++++ SOURCE RECORDS

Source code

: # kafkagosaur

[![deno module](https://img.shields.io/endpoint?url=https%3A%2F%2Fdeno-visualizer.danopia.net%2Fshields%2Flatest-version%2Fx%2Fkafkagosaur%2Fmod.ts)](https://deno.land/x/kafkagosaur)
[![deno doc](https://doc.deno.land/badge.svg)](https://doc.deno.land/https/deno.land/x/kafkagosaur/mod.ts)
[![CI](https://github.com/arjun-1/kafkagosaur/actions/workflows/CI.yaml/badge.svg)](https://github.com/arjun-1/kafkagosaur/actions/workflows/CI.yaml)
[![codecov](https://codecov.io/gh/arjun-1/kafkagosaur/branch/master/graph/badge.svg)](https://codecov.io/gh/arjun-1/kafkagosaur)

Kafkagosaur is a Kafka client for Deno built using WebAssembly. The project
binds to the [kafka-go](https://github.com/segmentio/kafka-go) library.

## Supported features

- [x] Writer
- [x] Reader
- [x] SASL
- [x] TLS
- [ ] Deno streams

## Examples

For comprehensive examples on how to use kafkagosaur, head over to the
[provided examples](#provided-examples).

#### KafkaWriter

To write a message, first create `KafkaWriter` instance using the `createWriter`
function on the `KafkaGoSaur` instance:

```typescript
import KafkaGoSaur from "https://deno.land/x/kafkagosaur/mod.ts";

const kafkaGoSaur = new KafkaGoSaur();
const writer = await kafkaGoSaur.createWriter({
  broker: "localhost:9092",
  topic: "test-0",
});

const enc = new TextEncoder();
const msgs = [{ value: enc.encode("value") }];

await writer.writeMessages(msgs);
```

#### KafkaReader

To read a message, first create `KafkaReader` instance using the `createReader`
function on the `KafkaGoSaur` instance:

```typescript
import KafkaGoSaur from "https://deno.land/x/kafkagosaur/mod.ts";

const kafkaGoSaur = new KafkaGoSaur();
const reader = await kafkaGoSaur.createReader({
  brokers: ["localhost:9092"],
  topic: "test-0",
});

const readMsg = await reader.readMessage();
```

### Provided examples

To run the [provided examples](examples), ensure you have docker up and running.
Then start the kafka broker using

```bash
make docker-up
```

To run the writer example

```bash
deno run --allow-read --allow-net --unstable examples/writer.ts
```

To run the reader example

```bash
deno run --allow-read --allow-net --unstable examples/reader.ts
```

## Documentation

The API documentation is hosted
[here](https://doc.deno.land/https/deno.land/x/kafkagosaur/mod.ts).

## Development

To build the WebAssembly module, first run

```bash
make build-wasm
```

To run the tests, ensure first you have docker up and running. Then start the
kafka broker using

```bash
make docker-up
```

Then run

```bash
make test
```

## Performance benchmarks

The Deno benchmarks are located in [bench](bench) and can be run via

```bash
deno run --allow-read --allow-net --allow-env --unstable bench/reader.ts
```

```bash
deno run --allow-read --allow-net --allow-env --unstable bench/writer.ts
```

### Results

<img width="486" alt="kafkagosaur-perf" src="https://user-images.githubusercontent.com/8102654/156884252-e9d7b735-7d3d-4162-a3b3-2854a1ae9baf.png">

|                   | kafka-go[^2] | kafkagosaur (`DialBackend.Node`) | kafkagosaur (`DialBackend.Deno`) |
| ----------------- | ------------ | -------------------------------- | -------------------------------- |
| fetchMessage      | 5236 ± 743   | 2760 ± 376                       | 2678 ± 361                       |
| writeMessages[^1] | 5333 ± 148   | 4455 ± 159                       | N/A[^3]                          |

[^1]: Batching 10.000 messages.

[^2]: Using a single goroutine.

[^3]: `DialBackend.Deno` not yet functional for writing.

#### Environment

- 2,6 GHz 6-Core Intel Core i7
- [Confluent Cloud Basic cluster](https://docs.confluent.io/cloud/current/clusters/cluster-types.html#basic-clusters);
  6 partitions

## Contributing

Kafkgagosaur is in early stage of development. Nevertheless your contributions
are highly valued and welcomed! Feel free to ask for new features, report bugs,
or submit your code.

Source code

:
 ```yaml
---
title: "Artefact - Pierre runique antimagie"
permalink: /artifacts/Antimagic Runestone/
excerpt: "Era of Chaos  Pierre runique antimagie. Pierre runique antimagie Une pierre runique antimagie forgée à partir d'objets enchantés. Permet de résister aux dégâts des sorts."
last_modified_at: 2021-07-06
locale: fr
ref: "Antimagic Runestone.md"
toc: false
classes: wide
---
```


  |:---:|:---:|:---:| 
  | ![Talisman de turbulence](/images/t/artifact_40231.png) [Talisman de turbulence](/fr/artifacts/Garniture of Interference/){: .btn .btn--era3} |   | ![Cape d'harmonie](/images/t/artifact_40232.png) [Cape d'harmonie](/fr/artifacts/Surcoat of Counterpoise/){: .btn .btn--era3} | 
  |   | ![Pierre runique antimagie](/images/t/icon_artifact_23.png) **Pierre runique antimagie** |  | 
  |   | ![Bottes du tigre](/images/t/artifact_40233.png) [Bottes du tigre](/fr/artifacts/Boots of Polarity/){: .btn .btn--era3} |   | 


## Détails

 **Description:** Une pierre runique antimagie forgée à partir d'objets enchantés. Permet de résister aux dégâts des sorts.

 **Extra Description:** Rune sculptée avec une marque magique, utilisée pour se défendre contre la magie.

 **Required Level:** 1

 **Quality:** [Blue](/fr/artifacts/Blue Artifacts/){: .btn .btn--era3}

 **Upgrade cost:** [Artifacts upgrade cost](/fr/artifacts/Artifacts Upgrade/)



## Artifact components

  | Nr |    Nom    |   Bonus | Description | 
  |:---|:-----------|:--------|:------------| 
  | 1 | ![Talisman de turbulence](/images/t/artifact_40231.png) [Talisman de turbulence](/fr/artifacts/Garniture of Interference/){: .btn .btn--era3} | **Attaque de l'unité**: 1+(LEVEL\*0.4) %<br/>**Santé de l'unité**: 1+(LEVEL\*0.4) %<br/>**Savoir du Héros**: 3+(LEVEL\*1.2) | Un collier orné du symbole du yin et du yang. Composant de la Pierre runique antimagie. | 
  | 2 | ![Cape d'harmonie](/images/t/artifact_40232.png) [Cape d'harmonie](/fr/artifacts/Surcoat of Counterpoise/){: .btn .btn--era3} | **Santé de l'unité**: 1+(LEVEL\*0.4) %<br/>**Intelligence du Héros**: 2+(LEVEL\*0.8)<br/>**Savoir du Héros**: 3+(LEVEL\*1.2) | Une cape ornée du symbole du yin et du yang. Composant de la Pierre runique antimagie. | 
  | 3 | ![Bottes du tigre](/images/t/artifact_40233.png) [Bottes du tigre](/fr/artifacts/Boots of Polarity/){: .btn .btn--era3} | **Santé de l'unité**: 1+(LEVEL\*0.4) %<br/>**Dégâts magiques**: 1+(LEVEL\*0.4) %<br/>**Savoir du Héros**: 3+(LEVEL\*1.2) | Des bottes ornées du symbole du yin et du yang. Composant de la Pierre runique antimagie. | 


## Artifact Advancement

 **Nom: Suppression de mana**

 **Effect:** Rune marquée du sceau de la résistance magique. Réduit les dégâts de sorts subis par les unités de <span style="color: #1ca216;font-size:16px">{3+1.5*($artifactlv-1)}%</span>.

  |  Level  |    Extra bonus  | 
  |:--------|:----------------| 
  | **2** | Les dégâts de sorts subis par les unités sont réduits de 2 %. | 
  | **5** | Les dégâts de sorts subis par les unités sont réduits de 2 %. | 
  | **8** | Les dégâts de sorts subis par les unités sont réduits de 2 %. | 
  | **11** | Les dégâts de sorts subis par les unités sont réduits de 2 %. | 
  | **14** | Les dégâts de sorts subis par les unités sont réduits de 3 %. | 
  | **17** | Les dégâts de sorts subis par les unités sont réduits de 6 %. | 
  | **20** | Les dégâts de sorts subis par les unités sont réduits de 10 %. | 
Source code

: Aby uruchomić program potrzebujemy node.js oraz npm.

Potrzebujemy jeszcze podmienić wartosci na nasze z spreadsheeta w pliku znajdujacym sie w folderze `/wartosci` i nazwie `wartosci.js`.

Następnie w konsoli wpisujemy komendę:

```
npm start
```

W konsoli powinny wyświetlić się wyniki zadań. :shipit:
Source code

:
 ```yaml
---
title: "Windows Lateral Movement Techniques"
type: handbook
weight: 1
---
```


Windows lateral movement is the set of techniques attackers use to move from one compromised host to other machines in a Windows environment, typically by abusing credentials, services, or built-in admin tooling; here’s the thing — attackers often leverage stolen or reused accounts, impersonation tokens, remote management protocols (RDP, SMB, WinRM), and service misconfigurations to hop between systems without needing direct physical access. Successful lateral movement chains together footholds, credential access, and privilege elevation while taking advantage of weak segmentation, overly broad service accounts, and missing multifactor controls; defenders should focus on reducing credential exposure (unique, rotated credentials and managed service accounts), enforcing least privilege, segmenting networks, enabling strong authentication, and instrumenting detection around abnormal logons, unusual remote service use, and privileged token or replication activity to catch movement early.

++++++++

Go through the data above and tally every line that includes "instance". State only the total.

4